Hi I have been working on this problem for a while and don't understand the solution given.
Here is the solution:
Suppose that $(a^2 + b^2)/(ab + 1) = k$ and we assume that there exists one or more solution to the given condition where k is not a perfect square. For a given value of k, let (A,B) be the solution to this equation that minimizes the value of A+B and WLOG, lets say that $A \ge B$. Let's look at the universe of solutions for (x,B).
$(a^2 + b^2)/(ab+1) = k$
$x^2 + B^2 = k(xB+1)$
$x^2 - kB(x) + (B^2 - k) = 0$
One root of the above equation is clearly A, and by vieta's formulas, the sum of the roots is $kb$ and the product of the roots is $b^2 - k$. Thus, the other root can be written as $c = (kb - A) = (b^2 - k)/A$. The left side of the equality means that the other root is an integer. Additionally, we know that this new root cannot be 0 because $b^2 = k$, and we assumed that k is not a perfect square. If $c < 0$, then $c^2 - kb(c) + (b^2 - k) \ge c^2 + k - b^2 - k > 0$.
The above inequality contradicts the fact that c has to be the root of the equation. Since we know that $A \ge B$, $c = (B^2 - k)/A < B^2/A < B < A$, thus implies that $c + B < A + B$.
Which contradicts the minimality of (A, B)

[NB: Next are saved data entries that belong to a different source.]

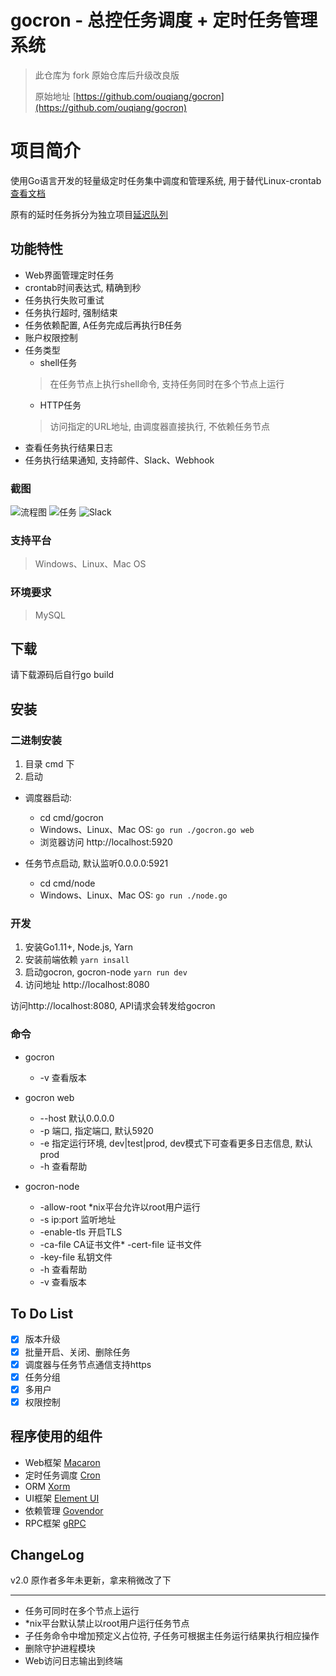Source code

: # gocron - 总控任务调度 + 定时任务管理系统

> 此仓库为 fork 原始仓库后升级改良版
>
> 原始地址 [https://github.com/ouqiang/gocron](https://github.com/ouqiang/gocron)

# 项目简介

使用Go语言开发的轻量级定时任务集中调度和管理系统, 用于替代Linux-crontab [查看文档](https://github.com/ouqiang/gocron/wiki)

原有的延时任务拆分为独立项目[延迟队列](https://github.com/ouqiang/delay-queue)

## 功能特性

* Web界面管理定时任务
* crontab时间表达式, 精确到秒
* 任务执行失败可重试
* 任务执行超时, 强制结束
* 任务依赖配置, A任务完成后再执行B任务
* 账户权限控制
* 任务类型
    * shell任务
  > 在任务节点上执行shell命令, 支持任务同时在多个节点上运行
    * HTTP任务
  > 访问指定的URL地址, 由调度器直接执行, 不依赖任务节点
* 查看任务执行结果日志
* 任务执行结果通知, 支持邮件、Slack、Webhook

### 截图

![流程图](/assets/screenshot/scheduler.png)
![任务](/assets/screenshot/task.png)
![Slack](/assets/screenshot/notification.png)

### 支持平台

> Windows、Linux、Mac OS

### 环境要求

> MySQL

## 下载

请下载源码后自行go build

## 安装

### 二进制安装

1. 目录 cmd 下
2. 启动

* 调度器启动:
    * cd cmd/gocron
    * Windows、Linux、Mac OS:  `go run ./gocron.go web`
    * 浏览器访问 http://localhost:5920

* 任务节点启动, 默认监听0.0.0.0:5921
    * cd cmd/node
    * Windows、Linux、Mac OS:  `go run ./node.go`

### 开发

1. 安装Go1.11+, Node.js, Yarn
2. 安装前端依赖 `yarn insall`
3. 启动gocron, gocron-node `yarn run dev`
4. 访问地址 http://localhost:8080

访问http://localhost:8080, API请求会转发给gocron

### 命令

* gocron
    * -v 查看版本

* gocron web
    * --host 默认0.0.0.0
    * -p 端口, 指定端口, 默认5920
    * -e 指定运行环境, dev|test|prod, dev模式下可查看更多日志信息, 默认prod
    * -h 查看帮助
* gocron-node
    * -allow-root *nix平台允许以root用户运行
    * -s ip:port 监听地址
    * -enable-tls 开启TLS
    * -ca-file CA证书文件* -cert-file 证书文件
    * -key-file 私钥文件
    * -h 查看帮助
    * -v 查看版本

## To Do List

- [x] 版本升级
- [x] 批量开启、关闭、删除任务
- [x] 调度器与任务节点通信支持https
- [x] 任务分组
- [x] 多用户
- [x] 权限控制

## 程序使用的组件

* Web框架 [Macaron](http://go-macaron.com/)
* 定时任务调度 [Cron](https://github.com/robfig/cron)
* ORM [Xorm](https://github.com/go-xorm/xorm)
* UI框架 [Element UI](https://github.com/ElemeFE/element)
* 依赖管理 [Govendor](https://github.com/kardianos/govendor)
* RPC框架 [gRPC](https://github.com/grpc/grpc)

## ChangeLog

v2.0
原作者多年未更新，拿来稍微改了下

--------

* 任务可同时在多个节点上运行
* *nix平台默认禁止以root用户运行任务节点
* 子任务命令中增加预定义占位符, 子任务可根据主任务运行结果执行相应操作
* 删除守护进程模块
* Web访问日志输出到终端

I don't get how they came to the left side of the equality means that the other root is an integer. I also don't get how they came to if $c < 0$, then $c^2 - kb(c) + (b^2 - k) \ge c^2 + k - b^2 - k > 0$. Why add the extra k's to $c^2 + k - b^2 - k$? And how does that inequality contradict c being a root?
Thanks!